I don't think anyone in the history of this question has ever thought that the wheels are the source of propulsion for the plane. Also, I don't think anyone has ever thought that a plane can take off without air moving over the wings. The question is designed to get groups of people arguing about two completely different scenarios, and these non-points are inherent in the comparison between the two. Based on what you believe the question is stating as the premise (which isn't specified), there are two different outcomes. There is no "right" answer.

yes there is.

dude.

if the plane is going 100 mph, and the track of the treadmill is also going 100mph.....then the plans'e wheels are going 100 mph......but they have no effect on the plane's speed because they rotate

Uh, wheels = 200, Jim.;)
The question was written to lead people into the wrong logic, rather than discarding superfluous information. It is a trick question, but there still is one right answer..... and many wrong answers.

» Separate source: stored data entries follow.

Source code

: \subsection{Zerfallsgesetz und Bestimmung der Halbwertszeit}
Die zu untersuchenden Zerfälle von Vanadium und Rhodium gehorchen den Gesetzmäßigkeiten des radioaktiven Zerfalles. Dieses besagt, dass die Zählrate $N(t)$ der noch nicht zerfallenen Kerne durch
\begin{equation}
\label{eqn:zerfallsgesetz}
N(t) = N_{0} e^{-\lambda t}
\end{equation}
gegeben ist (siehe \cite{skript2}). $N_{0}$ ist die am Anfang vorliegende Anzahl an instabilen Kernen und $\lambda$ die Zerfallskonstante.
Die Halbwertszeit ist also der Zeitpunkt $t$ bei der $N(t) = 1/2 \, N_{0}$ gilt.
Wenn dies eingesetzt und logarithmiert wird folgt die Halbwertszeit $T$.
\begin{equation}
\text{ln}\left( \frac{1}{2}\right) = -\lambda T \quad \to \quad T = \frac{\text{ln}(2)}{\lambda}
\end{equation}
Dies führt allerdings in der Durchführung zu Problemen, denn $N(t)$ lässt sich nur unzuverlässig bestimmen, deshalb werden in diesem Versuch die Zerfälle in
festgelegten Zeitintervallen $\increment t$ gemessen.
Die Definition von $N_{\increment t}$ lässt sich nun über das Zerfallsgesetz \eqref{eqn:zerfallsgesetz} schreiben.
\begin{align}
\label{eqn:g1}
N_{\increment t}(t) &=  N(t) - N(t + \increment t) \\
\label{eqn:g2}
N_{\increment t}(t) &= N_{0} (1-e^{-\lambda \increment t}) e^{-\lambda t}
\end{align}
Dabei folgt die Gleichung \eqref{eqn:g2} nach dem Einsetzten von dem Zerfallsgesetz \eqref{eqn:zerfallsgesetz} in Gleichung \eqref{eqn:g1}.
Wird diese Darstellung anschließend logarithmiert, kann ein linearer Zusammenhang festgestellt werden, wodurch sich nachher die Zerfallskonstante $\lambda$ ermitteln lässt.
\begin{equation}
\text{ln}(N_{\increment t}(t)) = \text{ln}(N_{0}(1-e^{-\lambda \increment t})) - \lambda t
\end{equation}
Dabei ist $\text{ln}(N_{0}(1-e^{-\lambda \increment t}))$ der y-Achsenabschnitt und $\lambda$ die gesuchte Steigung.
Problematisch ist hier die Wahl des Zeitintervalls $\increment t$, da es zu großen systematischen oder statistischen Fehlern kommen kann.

"forward speed" relative to what? Not stated.

Of course, in #3 the plane can slide into forward motion, but that isn't necessary unless in addition to #1. In #2 it just takes off.

rotating 200 mph, yes. moving 100 mph as the plane carries them


relative to the earth, flint, as everything is.

Nor did I say that. I said that if you'd only been in powered-wheel vehicles the situation was counterintuitive.

Oh, by the way:

an airplane that generates some lift in an unorthdox way

This is the internet. It's not over until somebody says something about Hitler and you know it.

Oh, crap. I just blew my nomination for the Hall of Fame. Is a non-productive contribution to the thread still counted as a contribution?

wow, maggie. here's more

why aren't these designs being applied to other aircraft?

George Jr is the observer? No wonder an accurate answer is not possible!

And you mentioned Hitler in the same post! Double whammy.

The speed is obviously defined by this: Again, a reference to the equations F=ma and v=at . Speed does not exist on its own. Speed is a relationship between two references. Force (the "F") defines those two refeneces. Engine creates a force between airplane and air. Therefore speed is also created / measured between airplane and air. "Forward speed" is defined by that phrase Previously posted are the numbers to stick into those equations so that we know how long (t time) that engine (F force) must push the plane (m mass) to obtain minimum takeoff speed (v speed).

how fast would a standard jet have to turn it's engines in order to pull enough wind over its wings to generate lift? assuming it stood still relative to the ground?

They are mounted under the wing, so they couldn't do what you describe. The airflow has to be above the wing.

the air has to go faster above than below, so the engine position below the wing prevents that from ever happening. right on

Well...it looks gooofy, and aviators can be surprisingly conservative. The engineering of it is tricky...I suspect the wing shape has a weight penalty. And once you're airborne there's usually plenty of lift available, as long as you're willing to trade it for induced drag.

It's a rockin' performer on takeoff, but I bet the efficiency blows dead goats in cruise. Nonetheless, Custer apparently sued Fairchild claiming the A-10 Warthog violated his patent.

By the way, The MidAtlantic Air Museum at the Reading Airport has a Channelwing...not currently flyable.

... as it was mistakenly parked on a treadmill.

I'm still trying to envision a treadmill that applies as much force to an aircraft through friction at the wheel bearings as the engines do grabbing at the air.

Without setting fire to the wheelbearings.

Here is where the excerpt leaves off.